Practice Problems for Week Seven

1. Construct a scatter plot for each of the data sets below.

  1. X = 5,8,7,1,5,4,1,9,6,4
    Y = 4,5,7,2,6,6,3,8,5,3
X <- c(5,8,7,1,5,4,1,9,6,4)  
Y <- c(4,5,7,2,6,6,3,8,5,3)  

# Scatterplot
plot(X, Y, main="Scatterplot a)", 
    xlab="X Variable", ylab="Y Variable", pch=19)
# Add fit lines
abline(lm(Y~X), col="red") # regression line (y~x) 

plot of chunk unnamed-chunk-1

  1. X = 1.0,0.0,-.5,1.5,.5,-.5,.5,-1.0
    Y = -2.0,.5,1.0,-1.0,0.0,0.0,-1.0,1.5
X <- c(1.0,0.0,-.5,1.5,.5,-.5,.5,-1.0)  
Y <- c(-2.0,.5,1.0,-1.0,0.0,0.0,-1.0,1.5)  

# Scatterplot
plot(X, Y, main="Scatterplot b)", 
    xlab="X Variable", ylab="Y Variable", pch=19)
# Add fit lines
abline(lm(Y~X), col="red") # regression line (y~x) 

plot of chunk unnamed-chunk-2

  1. X = 12,17,18,13,13,12,13,14,14,19,16,15
    Y = 10,12,4,9,6,11,10,6,7,10,5,7
X <- c(12,17,18,13,13,12,13,14,14,19,16,15)  
Y <- c(10,12,4,9,6,11,10,6,7,10,5,7)  

# Scatterplot
plot(X, Y, main="Scatterplot c)", 
    xlab="X Variable", ylab="Y Variable", pch=19)
# Add fit lines
abline(lm(Y~X), col="red") # regression line (y~x) 

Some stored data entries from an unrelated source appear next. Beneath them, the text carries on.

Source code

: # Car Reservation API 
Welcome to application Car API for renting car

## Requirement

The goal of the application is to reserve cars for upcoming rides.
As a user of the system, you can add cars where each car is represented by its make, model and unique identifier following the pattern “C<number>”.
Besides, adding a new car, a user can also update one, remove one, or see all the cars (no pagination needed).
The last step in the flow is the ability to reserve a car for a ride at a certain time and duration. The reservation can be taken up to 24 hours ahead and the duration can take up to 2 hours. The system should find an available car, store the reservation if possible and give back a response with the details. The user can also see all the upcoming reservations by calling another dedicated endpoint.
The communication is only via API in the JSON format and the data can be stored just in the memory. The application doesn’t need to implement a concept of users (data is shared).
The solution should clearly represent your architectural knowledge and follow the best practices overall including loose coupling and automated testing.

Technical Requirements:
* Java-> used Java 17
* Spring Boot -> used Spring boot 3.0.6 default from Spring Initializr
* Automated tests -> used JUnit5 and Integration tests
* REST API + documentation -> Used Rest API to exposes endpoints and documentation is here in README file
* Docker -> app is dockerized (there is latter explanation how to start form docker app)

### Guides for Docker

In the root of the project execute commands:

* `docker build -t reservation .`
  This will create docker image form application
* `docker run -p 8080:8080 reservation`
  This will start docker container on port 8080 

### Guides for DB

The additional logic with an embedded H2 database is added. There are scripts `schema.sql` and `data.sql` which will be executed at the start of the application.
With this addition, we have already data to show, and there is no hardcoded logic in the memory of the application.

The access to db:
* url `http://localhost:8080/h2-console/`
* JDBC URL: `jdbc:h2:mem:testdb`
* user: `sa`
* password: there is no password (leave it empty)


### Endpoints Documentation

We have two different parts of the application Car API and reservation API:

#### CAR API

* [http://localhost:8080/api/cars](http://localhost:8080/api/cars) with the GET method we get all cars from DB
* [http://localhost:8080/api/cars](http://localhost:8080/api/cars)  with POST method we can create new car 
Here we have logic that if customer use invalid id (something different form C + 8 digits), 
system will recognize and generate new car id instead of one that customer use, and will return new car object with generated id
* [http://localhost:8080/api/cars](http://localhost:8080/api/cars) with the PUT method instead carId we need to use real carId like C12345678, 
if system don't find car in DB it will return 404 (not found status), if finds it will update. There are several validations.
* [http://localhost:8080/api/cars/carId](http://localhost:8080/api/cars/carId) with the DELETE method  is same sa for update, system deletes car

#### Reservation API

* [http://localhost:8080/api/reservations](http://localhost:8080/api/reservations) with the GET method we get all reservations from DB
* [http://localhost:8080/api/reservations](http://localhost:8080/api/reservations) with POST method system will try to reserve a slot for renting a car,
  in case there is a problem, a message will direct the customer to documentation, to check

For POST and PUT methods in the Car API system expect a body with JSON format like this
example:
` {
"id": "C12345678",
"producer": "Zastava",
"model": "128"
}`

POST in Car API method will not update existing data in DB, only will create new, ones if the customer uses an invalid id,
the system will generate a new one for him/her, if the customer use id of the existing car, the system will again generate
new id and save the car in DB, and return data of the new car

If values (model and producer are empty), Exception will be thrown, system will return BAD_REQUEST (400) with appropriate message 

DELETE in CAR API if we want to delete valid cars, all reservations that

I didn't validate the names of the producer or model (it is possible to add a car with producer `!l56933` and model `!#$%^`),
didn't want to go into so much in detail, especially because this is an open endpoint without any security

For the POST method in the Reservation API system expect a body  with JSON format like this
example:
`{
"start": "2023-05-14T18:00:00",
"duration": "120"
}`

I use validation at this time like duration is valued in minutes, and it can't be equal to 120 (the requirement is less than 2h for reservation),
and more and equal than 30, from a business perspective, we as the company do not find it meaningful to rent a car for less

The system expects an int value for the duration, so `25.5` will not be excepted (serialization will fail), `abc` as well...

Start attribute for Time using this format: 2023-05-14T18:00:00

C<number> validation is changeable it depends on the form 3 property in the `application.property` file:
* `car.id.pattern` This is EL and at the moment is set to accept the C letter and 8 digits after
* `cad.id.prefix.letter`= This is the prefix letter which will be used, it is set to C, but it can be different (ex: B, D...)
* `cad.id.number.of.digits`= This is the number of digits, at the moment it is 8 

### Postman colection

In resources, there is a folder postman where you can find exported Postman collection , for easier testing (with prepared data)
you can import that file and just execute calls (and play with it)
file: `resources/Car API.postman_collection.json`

plot of chunk unnamed-chunk-3

  1. X = 90,83,89,89,87,90,84,77,74,86,73,83,85,89,79,76,70
    Y = 1.4,3.0,1.6,3.4,2.5,3.5,1.4,1.3,3.5,1.5,3.0,2.7,1.7,2.5,2.3,3.2,1.4
X <- c(90,83,89,89,87,90,84,77,74,86,73,83,85,89,79,76,70)
Y <- c(1.4,3.0,1.6,3.4,2.5,3.5,1.4,1.3,3.5,1.5,3.0,2.7,1.7,2.5,2.3,3.2,1.4)

# Scatterplot
plot(X, Y, main="Scatterplot d)", 
    xlab="X Variable", ylab="Y Variable", pch=19)
# Add fit lines
abline(lm(Y~X), col="red") # regression line (y~x)

plot of chunk unnamed-chunk-4

  1. X = 0,12,4,1,8,6,6,9,8,0,2,2,11,5
    Y = 9,9,4,7,4,2,3,8,3,11,6,8,12,1
X <- c(0,12,4,1,8,6,6,9,8,0,2,2,11,5)
Y <- c(9,9,4,7,4,2,3,8,3,11,6,8,12,1)

# Scatterplot
plot(X, Y, main="Scatterplot e)", 
    xlab="X Variable", ylab="Y Variable", pch=19)
# Add fit lines
abline(lm(Y~X), col="red") # regression line (y~x)

plot of chunk unnamed-chunk-5

2. Identify the type of relationship observed in each of the scatter plots constructed in Problem 1.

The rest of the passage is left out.